Figure 4.5: Residuals of \(y=1.2x + 5\) for our 10 observations

The error of our model—which we want to minimize—could be defined in a number of ways:

The average of our residuals
The average of the absolute values of our residuals (so that negative values are converted to positive values)
The average of the squares of our residuals (note that all squares are positive)

For a number of reasons (not least the fact that at the time this method was developed it was one of the easiest to derive), the most common approach is number 3, which is why we call our regression model Ordinary Least Squares regression. Some algebra and calculus can help us determine the equation of the line that generates the least-squared residual error. For more of the theory behind this, consult Montgomery, Peck, and Vining (2012), but let’s look at how this works in practice.

4.2.3 Determining the best fit

We can run a fairly simple function in R to calculate the best fit linear model for our data. Once we have run that function, the model and all the details will be saved in our session for further investigation or use.

First we need to express the model we are looking to calculate as a formula. In this simple case, we want to regress the outcome \(y =\) Final against the input \(x =\) Yr3, and therefore we would use the simple formula notation Final ~ Yr3. Now we can use the lm() function to calculate the linear model based on our data set and our formula.

# calculate model
model <- lm(formula = Final ~ Yr3, data = d)

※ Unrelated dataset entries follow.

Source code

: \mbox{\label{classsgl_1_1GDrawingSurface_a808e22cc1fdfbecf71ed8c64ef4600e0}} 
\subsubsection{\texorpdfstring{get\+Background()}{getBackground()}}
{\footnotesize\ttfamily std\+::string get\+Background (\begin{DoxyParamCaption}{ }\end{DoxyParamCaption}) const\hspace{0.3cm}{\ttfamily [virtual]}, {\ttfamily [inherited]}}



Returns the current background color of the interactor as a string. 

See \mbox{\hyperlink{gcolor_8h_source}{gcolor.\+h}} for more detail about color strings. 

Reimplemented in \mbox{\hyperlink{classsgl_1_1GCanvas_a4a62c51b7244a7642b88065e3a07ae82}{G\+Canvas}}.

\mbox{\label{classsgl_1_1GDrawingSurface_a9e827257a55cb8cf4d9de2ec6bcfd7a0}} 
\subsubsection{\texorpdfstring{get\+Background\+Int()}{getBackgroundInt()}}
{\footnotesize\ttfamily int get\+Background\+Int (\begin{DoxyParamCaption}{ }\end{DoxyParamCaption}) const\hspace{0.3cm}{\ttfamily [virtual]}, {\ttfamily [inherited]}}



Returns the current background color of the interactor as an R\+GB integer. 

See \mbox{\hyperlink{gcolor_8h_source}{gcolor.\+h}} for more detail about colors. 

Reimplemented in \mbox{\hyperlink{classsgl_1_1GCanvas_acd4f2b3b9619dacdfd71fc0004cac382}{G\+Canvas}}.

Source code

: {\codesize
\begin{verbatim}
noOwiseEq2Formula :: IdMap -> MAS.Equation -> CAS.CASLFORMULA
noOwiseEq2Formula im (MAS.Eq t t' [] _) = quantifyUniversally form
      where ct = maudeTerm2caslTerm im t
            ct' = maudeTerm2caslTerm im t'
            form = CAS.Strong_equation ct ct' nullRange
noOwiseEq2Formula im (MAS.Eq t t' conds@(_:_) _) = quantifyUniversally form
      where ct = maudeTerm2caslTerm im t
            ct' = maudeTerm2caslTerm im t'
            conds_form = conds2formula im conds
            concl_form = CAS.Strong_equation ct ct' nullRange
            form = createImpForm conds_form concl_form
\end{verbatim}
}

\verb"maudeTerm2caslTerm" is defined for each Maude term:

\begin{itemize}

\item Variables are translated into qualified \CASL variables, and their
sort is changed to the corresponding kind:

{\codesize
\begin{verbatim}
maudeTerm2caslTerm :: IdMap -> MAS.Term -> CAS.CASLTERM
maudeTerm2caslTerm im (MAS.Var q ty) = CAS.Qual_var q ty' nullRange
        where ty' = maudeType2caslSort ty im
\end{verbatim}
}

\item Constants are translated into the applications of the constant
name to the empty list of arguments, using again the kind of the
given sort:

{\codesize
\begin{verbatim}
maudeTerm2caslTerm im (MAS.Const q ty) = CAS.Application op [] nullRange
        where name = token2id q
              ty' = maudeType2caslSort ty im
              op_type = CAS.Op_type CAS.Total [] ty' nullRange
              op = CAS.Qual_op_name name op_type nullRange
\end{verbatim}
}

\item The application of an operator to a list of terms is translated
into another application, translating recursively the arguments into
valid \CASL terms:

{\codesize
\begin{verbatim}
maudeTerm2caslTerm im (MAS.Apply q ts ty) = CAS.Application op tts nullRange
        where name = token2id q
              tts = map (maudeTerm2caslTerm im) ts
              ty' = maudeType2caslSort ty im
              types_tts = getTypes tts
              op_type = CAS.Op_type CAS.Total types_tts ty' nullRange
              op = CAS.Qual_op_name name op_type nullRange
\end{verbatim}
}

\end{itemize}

The model object that we have created is a list of a number of different pieces of information, which we can see by looking at the names of the objects in the list.

# view the names of the objects in the model
names(model)

##  [1] "coefficients"  "residuals"     "effects"       "rank"          "fitted.values" "assign"        "qr"           
##  [8] "df.residual"   "xlevels"       "call"          "terms"         "model"

So we can already see some terms we are familiar with. For example, we can look at the coefficients.

model$coefficients

## (Intercept)         Yr3 
##   16.630452    1.143257

This tells us that that our best fit model—the one that minimizes the average squares of the residuals—is \(y = 1.14x + 16.63\). In other words, our Final test score can be expected to take a value of 16.63 even with zero score in the Yr3 input, and every additional point scored in Yr3 will increase the Final score by 1.14.

4.2.4 Measuring the fit of the model

We have calculated a model which minimizes the average squared residual error for the sample of data that we have, but we don’t really have a sense of how ‘good’ the model is. How do we tell how well our model uses the input data to explain the outcome? This is an important question to answer because you would not want to propose a model that does not do a good job of explaining your outcome, and you also may need to compare your model to other alternatives, which will require some sort of benchmark metric.

One natural way to benchmark how good a job your model does of explaining the outcome is to compare it to a situation where you have no input and no model at all. In this situation, all you have is your outcome values, which can be considered a random variable with a mean and a variance. In the case of our 10 observations, we have 10 values of Final with a mean of 133.7. We can consider the horizontal line representing the mean of \(y\) as our ‘random model’‍, and we can calculate the residuals around the mean. This can be seen in Figure 4.6.

Figure 4.6: Residuals of our 10 observations around their mean value

Recall from Section 3.1.1 the definition of the population variance of \(y\), notated as \(\mathrm{Var}(y)\). Note that it is defined as the average of the squares of the residuals around the mean of \(y\). Therefore \(\mathrm{Var}(y)\) represents the average squared residual error of a random model. This calculates in this case to 1574.21. Let’s overlay our fitted model onto this random model in Figure 4.7.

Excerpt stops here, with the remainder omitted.